Ob in der Fantasyliteratur ein Ungleichgewicht zwischen Schwert und Zauberei vorherrscht, interessiert mich dabei ehrlich gesagt wenig. Zum einen dreht sich viel Fantasy, die ich kenne, erstmal um Schwertkämpfer als Protagonisten, und die Zauberer sind lediglich Bösewichte. Wollte man sich daran halten, dann gäbe es bald nur noch Kämpfer, Barbaren und Diebe, vielleicht bestenfalls Halbzauberer (Vorbild Grauer Mausling) und Ritualmagier (Elric), aber keine Blitze schleudernden, steinhautgeschützten, fliegenden Supermagier.
Wenn man nach Vorbild der Fantasyliteratur einen magischen Superbösewicht bauen will, gibt es andere Optionen. Es gibt D&D-Varianten (4e) oder D&D-artige Spiele (13th Age), in denen Monster/Antagonisten nach anderen Mechanismen aufgebaut werden als die Helden. In AD&D besteht immerhin schon die Möglichkeit, Monstern jede Menge Sonderfähigkeiten im Ausgleich gegen höhere XP-Werte zu geben. Selbst in 3e gibt es NPC-Klassen, wenngleich dort natürlich dem gedanken der universellen Gleichheit des Kreaturenaufbaus gehuldigt wird.
Durch unterschiedliche Mechanismen für SCs und NSCs/Kreaturen ist es möglich, Erzbösewichte zu bauen, die über "magische" Fähigkeiten verfügen, die nicht auf das Level der SCs beschränkt sind, sondern ihre Funktion als Antagonist einer Abenteurergruppe erfüllen.
Klar gibt es mittlerweile auch jede Menge Fantasy über Magier, deren Fähigkeiten die ihrer mundanen Gefährten weit übertreffen, aber das bringt mich zu meinem Hauptpunkt: Fantasyliteratur ist eine Inspirationsquelle - aber nicht jede Fantasyliteratur muss ich nachspielen, und nicht jede mit D&D. In der Fantasyliteratur muss es keine Balance geben, weil der Autor nach dramaturgischen Gesichtspunkten ausgleicht. Das ist wie in Superheldencomics: Superman/der Supermagier kämpft gegen den Riesensaurier/den Drachen, und Green Arrow schnappt den irren Wissenschaftler, der ihn geklont hat bzw. der Kämpfer prügelt sich mit dem Koboldhäuptling, der den Drachenkult anführt. So hat jeder seinen tollen Auftritt, weil der Autor das so arrangiert hat.

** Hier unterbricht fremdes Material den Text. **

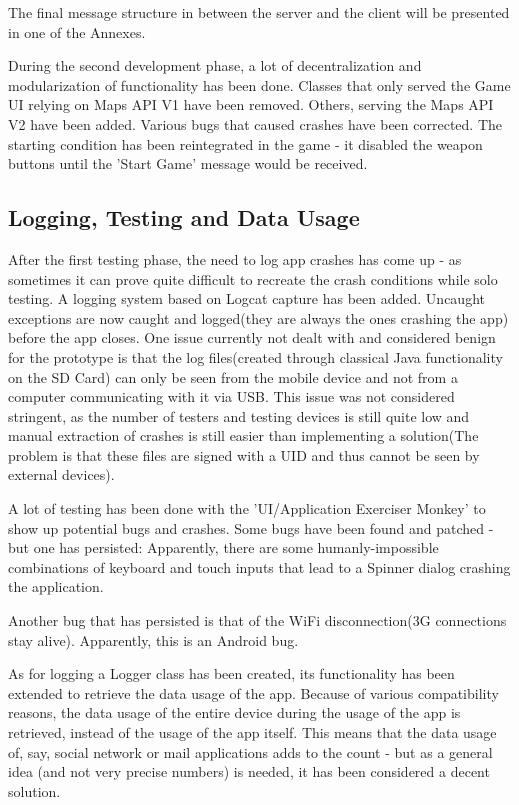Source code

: \documentclass{article}
\begin{document}
The final message structure in between the server and the client will be
presented in one of the Annexes.\newline

During the second development phase, a lot of decentralization and
modularization of functionality has been done. Classes that only served the
Game UI relying on Maps API V1 have been removed. Others, serving the Maps API
V2 have been added. Various bugs that caused crashes have been corrected. The
starting condition has been reintegrated in the game - it disabled the weapon
buttons until the 'Start Game' message would be received.\newline

\subsection{Logging, Testing and Data Usage}
After the first testing phase, the need to log app crashes has come up - as
sometimes it can prove quite difficult to recreate the crash conditions while
solo testing. A logging system based on Logcat capture has been added. Uncaught
exceptions are now caught and logged(they are always the ones crashing the app)
before the app closes. One issue currently not dealt with and considered
benign for the prototype is that the log files(created through classical Java
functionality on the SD Card) can only be seen from the mobile device and not
from a computer communicating with it via USB. This issue was not considered
stringent, as the number of testers and testing devices is still quite low and
manual extraction of crashes is still easier than implementing a solution(The
problem is that these files are signed with a UID and thus cannot be seen by
external devices).\newline

A lot of testing has been done with the 'UI/Application Exerciser Monkey' to
show up potential bugs and crashes. Some bugs have been found and patched - but
one has persisted: Apparently, there are some humanly-impossible combinations of
keyboard and touch inputs that lead to a Spinner dialog crashing the
application. \newline

Another bug that has persisted is that of the WiFi disconnection(3G connections
stay alive). Apparently, this is an Android bug.\newline

As for logging a Logger class has been created, its functionality has been
extended to retrieve the data usage of the app. Because of various compatibility
reasons, the data usage of the entire device during the usage of the app is
retrieved, instead of the usage of the app itself. This means that the data
usage of, say, social network or mail applications adds to the count - but as a
general idea (and not very precise numbers) is needed, it has been considered a
decent solution.
\end{document}
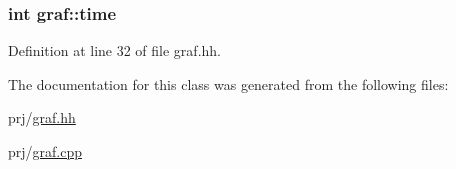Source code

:\hypertarget{classgraf_a9202cb6ab351f5bbdbb79de440ab1fb5}{
\subsubsection[{time}]{\setlength{\rightskip}{0pt plus 5cm}int {\bf graf\-::time}}}\label{classgraf_a9202cb6ab351f5bbdbb79de440ab1fb5}


\-Definition at line 32 of file graf.\-hh.



\-The documentation for this class was generated from the following files\-:\begin{DoxyCompactItemize}
\item 
prj/\hyperlink{graf_8hh}{graf.\-hh}\item 
prj/\hyperlink{graf_8cpp}{graf.\-cpp}\end{DoxyCompactItemize}
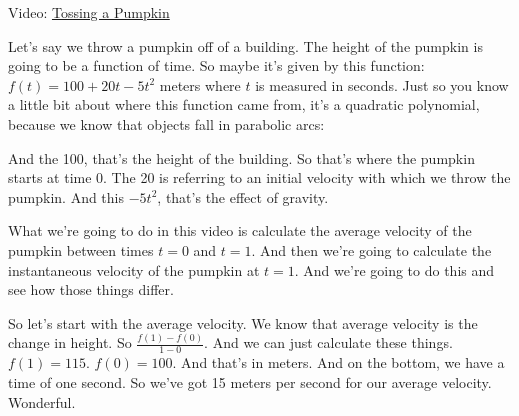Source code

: \documentclass[pdftex, brazil, 12pt, twoside]{article}
\begin{document}
Video: \href{https://www.youtube.com/watch?v=wGlonwfSO5Q}{Tossing a Pumpkin}

Let's say we throw a pumpkin off of a building.
The height of the pumpkin is going to be a function of time.
So maybe it's given by this function:
$\displaystyle f(t) = 100 + 20t - 5t^2$ meters where
$t$ is measured in seconds.
Just so you know a little bit about where this function came
from, it's a quadratic polynomial,
because we know that objects fall in parabolic arcs:

\begin{figure}[H]
  \begin{center}
  \end{center}
\end{figure}

And the 100, that's the height of the building.
So that's where the pumpkin starts at time 0.
The 20 is referring to an initial velocity with which we
throw the pumpkin.
And this $-5t^2$, that's the effect of gravity.

What we're going to do in this video is calculate
the average velocity of the pumpkin between times
$t = 0$ and $t = 1$.
And then we're going to calculate
the instantaneous velocity of the pumpkin at $t = 1$.
And we're going to do this and see how those things differ.

So let's start with the average velocity.
We know that average velocity is the change in height.
So $\displaystyle \frac{f(1) - f(0)}{1 - 0}$.
And we can just calculate these things. $f(1) = 115$.
$f(0) = 100$. And that's in meters.
And on the bottom, we have a time of one second.
So we've got 15 meters per second
for our average velocity.
Wonderful.
\end{document}
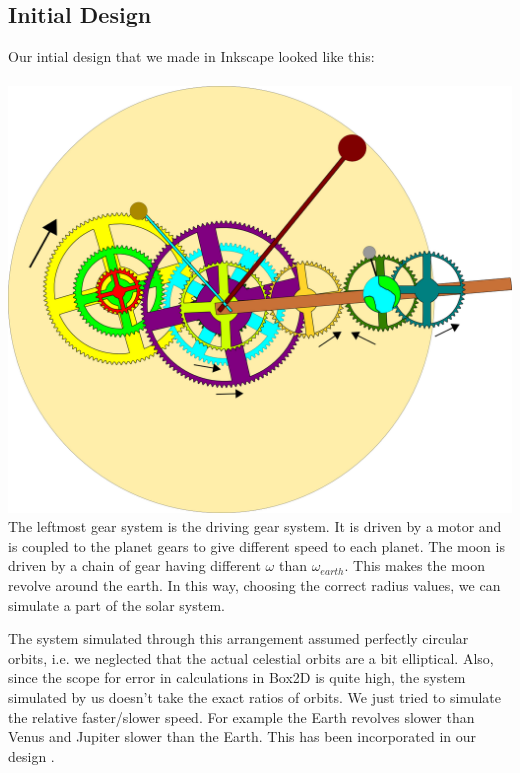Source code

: \documentclass[12pt]{article}
\begin{document}
\subsection{Initial Design}
Our intial design that we made in Inkscape looked like this:
\\ \\
\includegraphics[scale=0.1]{./img/svg.png}
\\

The leftmost gear system is the driving gear system. It is driven by a motor and is coupled to the planet gears to give different speed to each planet. The moon is driven by a chain of gear having different $\omega$ than $\omega_{earth}$. This makes the moon revolve around the earth. In this way, choosing the correct radius values, we can simulate a part of the solar system.

The system simulated through this arrangement assumed perfectly circular orbits, i.e. we neglected that the actual celestial orbits are a bit elliptical. Also, since the scope for error in calculations in Box2D is quite high, the system simulated by us doesn't take the exact ratios of orbits. We just tried to simulate the relative faster/slower speed. For example the Earth revolves slower than Venus and Jupiter slower than the Earth. This has been incorporated in our design \cite{b2d}.
\end{document}
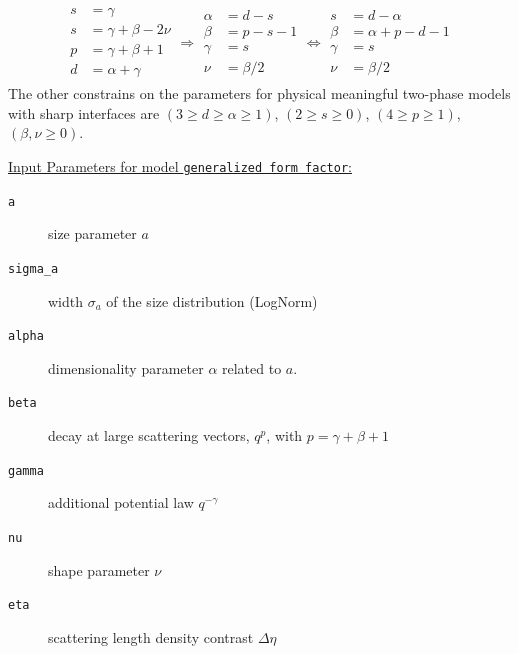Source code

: \begin{align}\label{eq:lesser_generalizedFFparameters}
\begin{array}{rl}
  s &= \gamma \\
 s &= \gamma + \beta -2\nu \\
 p &= \gamma+\beta+1 \\
 d &= \alpha+\gamma
\end{array}
\Rightarrow
\begin{array}{rl}
 \alpha &= d-s \\
 \beta &= p-s-1 \\
 \gamma &= s \\
 \nu &=\beta/2
\end{array}
\Leftrightarrow
\begin{array}{rl}
 s &= d-\alpha \\
 \beta &= \alpha+p-d-1 \\
 \gamma &= s \\
 \nu &=\beta/2
\end{array}
\end{align}
The other constrains on the parameters for physical meaningful two-phase models with sharp interfaces are $(3\geq d\geq \alpha\geq 1)$,  $(2\geq s\geq 0)$, $(4\geq p \geq 1)$, $(\beta,\nu\geq 0)$.

\vspace{5mm}

\uline{Input Parameters for model \texttt{generalized form factor}:}\\
\begin{description}
\item[\texttt{a}] size parameter $a$
\item[\texttt{sigma\_a}] width $\sigma_a$ of the size distribution (LogNorm)
\item[\texttt{alpha}] dimensionality parameter $\alpha$ related to $a$.
\item[\texttt{beta}] decay at large scattering vectors, $q^p$, with $p=\gamma+\beta+1$
\item[\texttt{gamma}] additional potential law $q^{-\gamma}$
\item[\texttt{nu}] shape parameter $\nu$
\item[\texttt{eta}] scattering length density contrast $\Delta\eta$
\end{description}

\vspace{5mm}

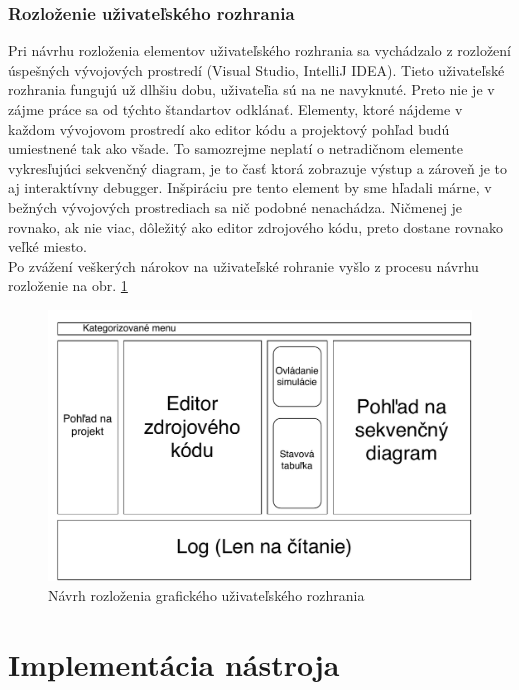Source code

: \subsection{Rozloženie uživateľského rozhrania}

Pri návrhu rozloženia elementov uživateľského rozhrania sa vychádzalo z rozložení úspešných vývojových prostredí (Visual Studio, IntelliJ IDEA). Tieto uživateľské rozhrania fungujú už dlhšiu dobu, uživateľia sú na ne navyknuté. Preto nie je v zájme práce sa od týchto štandartov odklánať. Elementy, ktoré nájdeme v každom vývojovom prostredí ako editor kódu a projektový pohľad budú umiestnené tak ako všade.
To samozrejme neplatí o netradičnom elemente vykresľujúci sekvenčný diagram, je to časť ktorá zobrazuje výstup a zároveň je to aj interaktívny debugger. Inšpiráciu pre tento element by sme hľadali márne, v bežných vývojových prostrediach sa nič podobné nenachádza.
Ničmenej je rovnako, ak nie viac, dôležitý ako editor zdrojového kódu, preto dostane rovnako veľké miesto. \\

Po zvážení veškerých nárokov na uživateľské rohranie vyšlo z procesu návrhu rozloženie na obr. \ref{fig:ui-layout}

\begin{figure}[H]
	\label{fig:ui-layout}
	\centering
	\includegraphics[scale=0.75]{obrazky-figures/UI-layout}
	\caption{Návrh rozloženia grafického uživateľského rozhrania}
\end{figure}



\chapter{Implementácia nástroja}

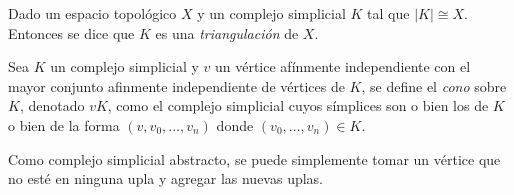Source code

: \documentclass[HS.tex]{subfiles}
\begin{document}
\begin{defi}
Dado un espacio topológico $X$ y un complejo simplicial $K$ tal que $|K|\cong X$. Entonces se dice que $K$ es una \emph{triangulación} de $X$. 
\end{defi}

\begin{defi}
Sea $K$ un complejo simplicial y $v$ un vértice afínmente independiente con el mayor conjunto afinmente independiente de vértices de $K$, se define el \emph{cono} sobre $K$, denotado $vK$,  como el complejo simplicial cuyos símplices son o bien los de $K$ o bien de la forma $(v,v_0,\dots, v_n)$ donde $(v_0,\dots, v_n)\in K$. 
\end{defi}

\begin{nota}
Como complejo simplicial abstracto, se puede simplemente tomar un vértice que no esté en ninguna upla y agregar las nuevas uplas.
\end{nota}
\end{document}
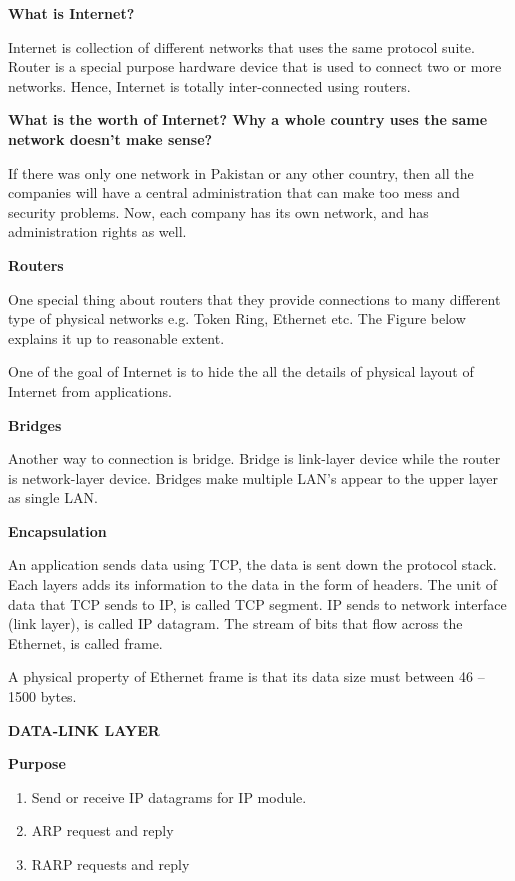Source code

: \documentclass[letterpaper,10pt,english]{sphinxmanual}
\begin{document}
\textbf{What is Internet?}

Internet is collection of different networks that uses the same protocol suite. Router is a special purpose hardware device that is used to connect two or more networks. Hence, Internet is totally inter-connected using routers.

\textbf{What is the worth of Internet? Why a whole country uses the same network doesn't make sense?}

If there was only one network in Pakistan or any other country, then all the companies will have a central administration that can make too mess and security problems. Now, each company has   its own network, and has administration rights as well.

\textbf{Routers}

One special thing about routers that they provide connections to many different type of physical networks e.g. Token Ring, Ethernet etc. The Figure below explains it up to reasonable extent.

One of the goal of Internet is to hide the all the details of physical layout of Internet from applications.

\textbf{Bridges}

Another way to connection is bridge. Bridge is link-layer device while the router is network-layer device. Bridges make multiple LAN's appear to the upper layer as single LAN.

\textbf{Encapsulation}

An application sends data using TCP, the data is sent down the protocol stack. Each layers adds its information to the data in the form of headers. The unit of data that TCP sends to IP, is called TCP segment. IP sends to network interface (link layer), is called IP datagram. The stream of bits that flow across the Ethernet, is called frame.

A physical property of Ethernet frame is that its data size must between 46 – 1500 bytes.

\textbf{DATA-LINK LAYER}

\textbf{Purpose}
\begin{enumerate}
\item {} 
Send or receive IP datagrams for IP module.

\item {} 
ARP request and reply

\item {} 
RARP requests and reply

\end{enumerate}
\end{document}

Ob das aber in einem Rollenspiel so klappt, wage ich zu bezweifeln - und wenn, dann setzt es massive Spielleitereingriffe voraus und/oder eine hohe Aufmerksamkeit der Spieler, welche Aufgaben für ihre Charaktere angemessen sind, die mit einer Bereitschaft einhergeht, sich bei den einfacheren Aufgaben für die schwächeren Klassen zurückzuhalten. Im Zweifelsfall ist mir da ein Balancing in der Mechanik lieber.
Natürlich gibt es Rollenspiele, bei denen für mich nicht das gemeinsame Teamwork zur Lösung einer Aufgabe mit Kämpfen als Hindernissen im Vordergrund steht - für solche Rollenspiele hat Balancing dann keine oder eine andere Bedeutung. Aber von denen rede ich hier nicht.